I had visited Florida once before. It was 2011, and my ex-wife’s family had a timeshare in Saint Augustine, along the Atlantic coast. It struck me as an awful place. The apartment my in-laws owned one-twelfth of was in a block of brick buildings very similar to the place they lived in Ottawa, although in fairness the shrubbery was pretty different. The whole city of Saint Augustine was built in long, straight, boring lines—highways intersecting highways, all box stores and strip malls and miniputt courses and chain restaurants repeating in a dull, comfortable pattern. You were never more than a mile from any of them, or the liquor store, or the beach, or the nearest gun range. Saint Augustine is meant to be the oldest settlement in the United States, so it seemed fitting that it was a mediocre grid filled with average things, as far from greatness as can be.
During the trip in 2011, I met very few Americans, and even less Floridians.
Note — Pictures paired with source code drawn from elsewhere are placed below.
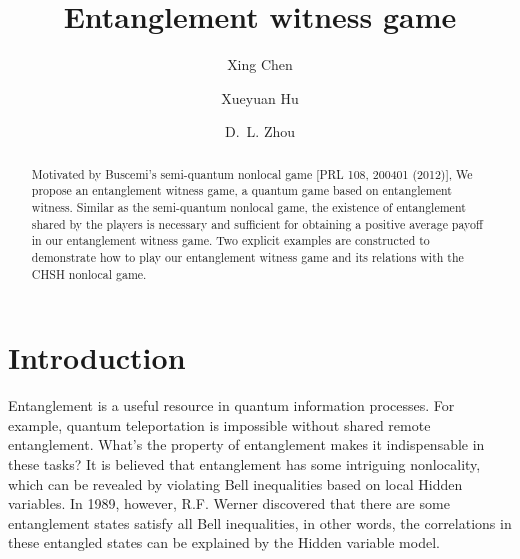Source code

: \documentclass[twocolumn,pra,showpacs,superscriptaddress]{revtex4-1}
\begin{document}

\title{Entanglement witness game}

\author{Xing Chen}



\author{Xueyuan Hu}


\author{D.~L. Zhou}






\begin{abstract}
  Motivated by Buscemi's semi-quantum nonlocal game [PRL 108, 200401
  (2012)], We propose an entanglement witness game, a quantum game
  based on entanglement witness. Similar as the
  semi-quantum nonlocal game, the existence of entanglement shared by
  the players is necessary and sufficient for obtaining a positive
  average payoff in our entanglement witness game. Two explicit examples are
  constructed to demonstrate how to play our entanglement witness game and its
  relations with the CHSH nonlocal game.
\end{abstract}


\maketitle


\section{Introduction}

Entanglement is a useful resource in quantum information processes.
For example, quantum teleportation is impossible without shared remote
entanglement. What's the property of entanglement makes it
indispensable in these tasks? It is believed that entanglement has
some intriguing nonlocality, which can be revealed by violating Bell
inequalities based on local Hidden variables. In 1989, however, R.F.
Werner \cite{wer} discovered that there are some entanglement states
satisfy all Bell inequalities, in other words, the
correlations\cite{bel}\cite{cla} in these entangled states can be
explained by the Hidden variable model.
\end{document}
The condo complex was filled with mostly grey-haired Canadians. They swarmed the pools in the hottest parts of the afternoon, pink-skinned and freckled, noses red and blistering. They drank beer and yelled about the hockey scores. They said “oops sorry” when they passed within 10 feet of you in the parking lot or along the beach, that uniquely Canadian greeting.
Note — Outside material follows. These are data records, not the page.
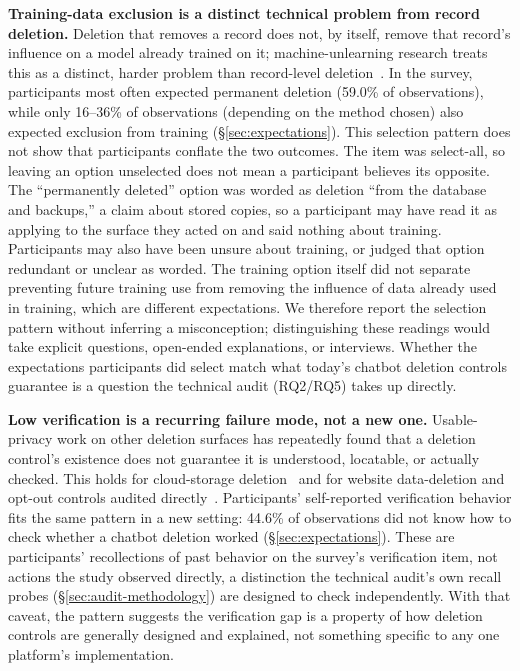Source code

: \documentclass[conference,compsoc]{IEEEtran}
\begin{document}
\textbf{Training-data exclusion is a distinct technical problem from record
deletion.} Deletion that removes a record does not, by itself, remove
that record's influence on a model already trained on it; machine-unlearning
research treats this as a distinct, harder problem than record-level
deletion~\cite{bourtoule2021machine}. In the survey, participants most
often expected permanent deletion (59.0\% of observations), while only
16--36\% of observations (depending on the method chosen) also expected
exclusion from training (\S\ref{sec:expectations}). This selection pattern does not show that
participants conflate the two outcomes. The item was select-all, so leaving an
option unselected does not mean a participant believes its opposite. The
``permanently deleted'' option was worded as deletion ``from the database and
backups,'' a claim about stored copies, so a participant may have read it as
applying to the surface they acted on and said nothing about training.
Participants may also have been unsure about training, or judged that option
redundant or unclear as worded. The training option itself did not separate
preventing future training use from removing the influence of data already
used in training, which are different expectations. We therefore report the
selection pattern without inferring a misconception; distinguishing these
readings would take explicit questions, open-ended explanations, or
interviews. Whether the expectations participants did select match what
today's chatbot deletion controls guarantee is a question the technical
audit (RQ2/RQ5) takes up directly.

\textbf{Low verification is a recurring failure mode, not a new one.}
Usable-privacy work on other deletion surfaces has repeatedly found that
a deletion control's existence does not guarantee it is understood,
locatable, or actually checked. This holds for cloud-storage
deletion~\cite{ramokapane2017stupid} and for website data-deletion and
opt-out controls audited directly~\cite{habib2019empirical}.
Participants' self-reported verification behavior fits the same pattern
in a new setting: 44.6\% of observations did not know how
to check whether a chatbot deletion worked (\S\ref{sec:expectations}). These are participants' recollections of
past behavior on the survey's verification item, not actions the study
observed directly, a distinction the technical audit's own recall probes
(\S\ref{sec:audit-methodology}) are designed to check independently. With
that caveat, the pattern suggests the verification gap is a property of
how deletion controls are generally designed and explained, not something
specific to any one platform's implementation.
\end{document}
My ex-family filled their Florida home with the familiar objects of their Canada home. We drove down with a minivan full of canned goods, pots and pans, tablecloths, homemade wine, chair coverings, doilies, golf clubs, dried pasta, fresh pasta, and enough clothing to dress several families. They also filled their home with the rest of their family. The Florida Month was not so much a suggestion as a birthright. Each of my ex-wife’s siblings was expected to join the vacation for at least a week, and dutifully obliged. Some drove, others flew, but all arrived.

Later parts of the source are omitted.